Seraphina drifted in and out of consciousness, her body suspended in a haze of dull, throbbing pain. Cold metal restrained her wrists, her fingers slick with sweat and dried blood. The room was shrouded in flickering shadows, the dim glow of ember-forged torches casting jagged silhouettes across the cracked stone walls. A faint scent of scorched metal and damp earth clung to the air—a scent of old torture, of past confessions carved into flesh.

Theodric stood before her, his figure a stark monolith against the wavering light. His gaze was unreadable, but his grip on the molten iron relic in his hands was steady, deliberate. The twisted remains of a family crest—melted, reshaped, and now wielded as an instrument of pain.

"Do you know what this is?" he asked, his voice a low murmur, almost gentle. Deceptive.

Seraphina forced a smirk through cracked lips, despite the throbbing pain. "A relic of a bloodline that means nothing to me."

Theodric tilted his head, his mechanical fingers flexing. "Strange, then, how it always finds its way back to you."

With slow precision, he pressed the searing metal against the inside of her forearm. White-hot agony surged through her veins. She refused to scream, but beneath her skin, something stirred.

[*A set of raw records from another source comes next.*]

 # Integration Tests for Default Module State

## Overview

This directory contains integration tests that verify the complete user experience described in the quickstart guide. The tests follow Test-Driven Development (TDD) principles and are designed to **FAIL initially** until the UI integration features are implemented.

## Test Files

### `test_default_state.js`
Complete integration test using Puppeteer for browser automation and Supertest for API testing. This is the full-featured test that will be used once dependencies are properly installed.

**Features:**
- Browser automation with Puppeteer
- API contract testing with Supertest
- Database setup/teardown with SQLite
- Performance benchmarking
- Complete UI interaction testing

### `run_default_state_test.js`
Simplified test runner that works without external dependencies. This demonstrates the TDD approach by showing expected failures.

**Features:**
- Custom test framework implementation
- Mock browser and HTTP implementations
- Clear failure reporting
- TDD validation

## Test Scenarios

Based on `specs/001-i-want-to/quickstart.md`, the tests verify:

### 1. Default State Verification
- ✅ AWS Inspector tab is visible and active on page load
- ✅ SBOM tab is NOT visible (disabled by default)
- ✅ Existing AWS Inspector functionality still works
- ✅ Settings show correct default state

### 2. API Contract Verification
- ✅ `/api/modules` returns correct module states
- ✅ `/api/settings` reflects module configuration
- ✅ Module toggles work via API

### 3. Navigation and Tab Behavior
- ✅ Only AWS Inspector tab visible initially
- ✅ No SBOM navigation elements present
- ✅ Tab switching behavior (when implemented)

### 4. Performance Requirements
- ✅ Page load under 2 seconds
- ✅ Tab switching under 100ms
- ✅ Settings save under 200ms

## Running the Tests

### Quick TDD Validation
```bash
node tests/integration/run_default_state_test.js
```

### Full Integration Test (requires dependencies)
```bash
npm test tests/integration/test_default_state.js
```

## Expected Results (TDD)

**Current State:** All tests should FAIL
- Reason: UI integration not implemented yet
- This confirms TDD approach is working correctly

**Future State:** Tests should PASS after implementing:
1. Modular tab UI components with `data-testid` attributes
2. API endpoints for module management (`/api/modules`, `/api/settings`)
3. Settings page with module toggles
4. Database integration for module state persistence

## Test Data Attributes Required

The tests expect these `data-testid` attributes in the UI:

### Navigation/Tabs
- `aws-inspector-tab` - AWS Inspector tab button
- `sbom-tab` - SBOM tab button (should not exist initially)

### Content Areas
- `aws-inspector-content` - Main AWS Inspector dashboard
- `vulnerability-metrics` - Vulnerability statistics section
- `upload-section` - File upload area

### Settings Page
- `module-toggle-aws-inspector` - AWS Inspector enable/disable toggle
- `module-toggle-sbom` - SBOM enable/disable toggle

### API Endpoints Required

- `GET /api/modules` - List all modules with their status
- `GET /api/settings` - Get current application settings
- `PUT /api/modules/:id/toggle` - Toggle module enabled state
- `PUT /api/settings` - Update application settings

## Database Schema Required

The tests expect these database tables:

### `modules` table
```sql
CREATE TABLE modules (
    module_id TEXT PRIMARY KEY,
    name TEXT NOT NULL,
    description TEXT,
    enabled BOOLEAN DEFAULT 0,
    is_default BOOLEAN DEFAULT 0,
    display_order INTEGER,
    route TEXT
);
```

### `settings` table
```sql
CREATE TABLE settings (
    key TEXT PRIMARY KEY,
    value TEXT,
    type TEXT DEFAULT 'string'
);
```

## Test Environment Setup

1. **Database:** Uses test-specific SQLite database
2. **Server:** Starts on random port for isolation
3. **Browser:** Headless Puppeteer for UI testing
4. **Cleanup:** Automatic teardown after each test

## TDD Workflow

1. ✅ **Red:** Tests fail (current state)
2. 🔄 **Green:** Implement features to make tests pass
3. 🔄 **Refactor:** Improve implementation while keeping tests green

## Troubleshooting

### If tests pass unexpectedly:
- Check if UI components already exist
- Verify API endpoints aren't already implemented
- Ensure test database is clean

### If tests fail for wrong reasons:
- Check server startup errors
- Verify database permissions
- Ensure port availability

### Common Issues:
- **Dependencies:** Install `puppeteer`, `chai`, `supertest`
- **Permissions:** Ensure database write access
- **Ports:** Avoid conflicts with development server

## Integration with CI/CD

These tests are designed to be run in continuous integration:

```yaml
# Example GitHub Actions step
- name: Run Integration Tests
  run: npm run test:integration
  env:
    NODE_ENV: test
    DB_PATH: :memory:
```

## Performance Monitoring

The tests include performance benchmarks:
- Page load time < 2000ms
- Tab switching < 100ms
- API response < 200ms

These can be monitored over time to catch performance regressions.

The pain did not fade—it transformed. Cold tendrils unfurled from the burn, winding across her flesh like frost creeping over glass. Ice crystallized along the edges of the wound, forming the delicate, impossible shape of a rose. A mirror of the one she had seen before. The one in the beginning.

Theodric inhaled sharply, withdrawing his hand as if burned. His gaze flickered, a crack in his resolve. He knew what this meant.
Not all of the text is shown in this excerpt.